ASSIGNMENT -> Can you transcribe the data exactly? Leave the pictures out.

TASK INPUT ->
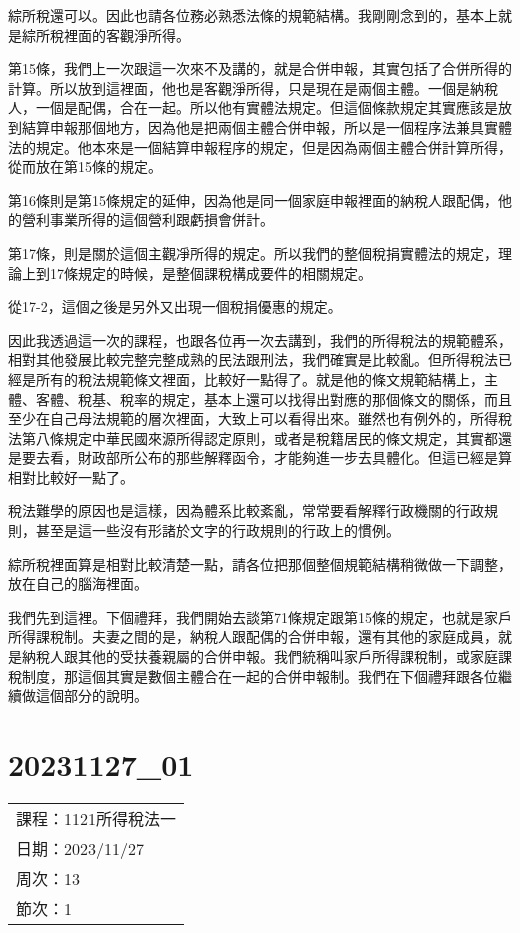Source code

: \documentclass[]{ctexbook}
\begin{document}
綜所稅還可以。因此也請各位務必熟悉法條的規範結構。我剛剛念到的，基本上就是綜所稅裡面的客觀淨所得。

第15條，我們上一次跟這一次來不及講的，就是合併申報，其實包括了合併所得的計算。所以放到這裡面，他也是客觀淨所得，只是現在是兩個主體。一個是納稅人，一個是配偶，合在一起。所以他有實體法規定。但這個條款規定其實應該是放到結算申報那個地方，因為他是把兩個主體合併申報，所以是一個程序法兼具實體法的規定。他本來是一個結算申報程序的規定，但是因為兩個主體合併計算所得，從而放在第15條的規定。

第16條則是第15條規定的延伸，因為他是同一個家庭申報裡面的納稅人跟配偶，他的營利事業所得的這個營利跟虧損會併計。

第17條，則是關於這個主觀凈所得的規定。所以我們的整個稅捐實體法的規定，理論上到17條規定的時候，是整個課稅構成要件的相關規定。

從17-2，這個之後是另外又出現一個稅捐優惠的規定。

因此我透過這一次的課程，也跟各位再一次去講到，我們的所得稅法的規範體系，相對其他發展比較完整完整成熟的民法跟刑法，我們確實是比較亂。但所得稅法已經是所有的稅法規範條文裡面，比較好一點得了。就是他的條文規範結構上，主體、客體、稅基、稅率的規定，基本上還可以找得出對應的那個條文的關係，而且至少在自己母法規範的層次裡面，大致上可以看得出來。雖然也有例外的，所得稅法第八條規定中華民國來源所得認定原則，或者是稅籍居民的條文規定，其實都還是要去看，財政部所公布的那些解釋函令，才能夠進一步去具體化。但這已經是算相對比較好一點了。

稅法難學的原因也是這樣，因為體系比較紊亂，常常要看解釋行政機關的行政規則，甚至是這一些沒有形諸於文字的行政規則的行政上的慣例。

綜所稅裡面算是相對比較清楚一點，請各位把那個整個規範結構稍微做一下調整，放在自己的腦海裡面。

我們先到這裡。下個禮拜，我們開始去談第71條規定跟第15條的規定，也就是家戶所得課稅制。夫妻之間的是，納稅人跟配偶的合併申報，還有其他的家庭成員，就是納稅人跟其他的受扶養親屬的合併申報。我們統稱叫家戶所得課稅制，或家庭課稅制度，那這個其實是數個主體合在一起的合併申報制。我們在下個禮拜跟各位繼續做這個部分的說明。

\hypertarget{section-23}{%
\chapter{20231127\_01}\label{section-23}}

\begin{longtable}[]{@{}l@{}}
\toprule()
\endhead
課程：1121所得稅法一 \\
日期：2023/11/27 \\
周次：13 \\
節次：1 \\
\bottomrule()
\end{longtable}
\end{document}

WRITTEN SOLUTION ->
Source code

: \documentclass[]{ctexbook}
\begin{document}
綜所稅還可以。因此也請各位務必熟悉法條的規範結構。我剛剛念到的，基本上就是綜所稅裡面的客觀淨所得。

第15條，我們上一次跟這一次來不及講的，就是合併申報，其實包括了合併所得的計算。所以放到這裡面，他也是客觀淨所得，只是現在是兩個主體。一個是納稅人，一個是配偶，合在一起。所以他有實體法規定。但這個條款規定其實應該是放到結算申報那個地方，因為他是把兩個主體合併申報，所以是一個程序法兼具實體法的規定。他本來是一個結算申報程序的規定，但是因為兩個主體合併計算所得，從而放在第15條的規定。

第16條則是第15條規定的延伸，因為他是同一個家庭申報裡面的納稅人跟配偶，他的營利事業所得的這個營利跟虧損會併計。

第17條，則是關於這個主觀凈所得的規定。所以我們的整個稅捐實體法的規定，理論上到17條規定的時候，是整個課稅構成要件的相關規定。

從17-2，這個之後是另外又出現一個稅捐優惠的規定。

因此我透過這一次的課程，也跟各位再一次去講到，我們的所得稅法的規範體系，相對其他發展比較完整完整成熟的民法跟刑法，我們確實是比較亂。但所得稅法已經是所有的稅法規範條文裡面，比較好一點得了。就是他的條文規範結構上，主體、客體、稅基、稅率的規定，基本上還可以找得出對應的那個條文的關係，而且至少在自己母法規範的層次裡面，大致上可以看得出來。雖然也有例外的，所得稅法第八條規定中華民國來源所得認定原則，或者是稅籍居民的條文規定，其實都還是要去看，財政部所公布的那些解釋函令，才能夠進一步去具體化。但這已經是算相對比較好一點了。

稅法難學的原因也是這樣，因為體系比較紊亂，常常要看解釋行政機關的行政規則，甚至是這一些沒有形諸於文字的行政規則的行政上的慣例。

綜所稅裡面算是相對比較清楚一點，請各位把那個整個規範結構稍微做一下調整，放在自己的腦海裡面。

我們先到這裡。下個禮拜，我們開始去談第71條規定跟第15條的規定，也就是家戶所得課稅制。夫妻之間的是，納稅人跟配偶的合併申報，還有其他的家庭成員，就是納稅人跟其他的受扶養親屬的合併申報。我們統稱叫家戶所得課稅制，或家庭課稅制度，那這個其實是數個主體合在一起的合併申報制。我們在下個禮拜跟各位繼續做這個部分的說明。

\hypertarget{section-23}{%
\chapter{20231127\_01}\label{section-23}}

\begin{longtable}[]{@{}l@{}}
\toprule()
\endhead
課程：1121所得稅法一 \\
日期：2023/11/27 \\
周次：13 \\
節次：1 \\
\bottomrule()
\end{longtable}
\end{document}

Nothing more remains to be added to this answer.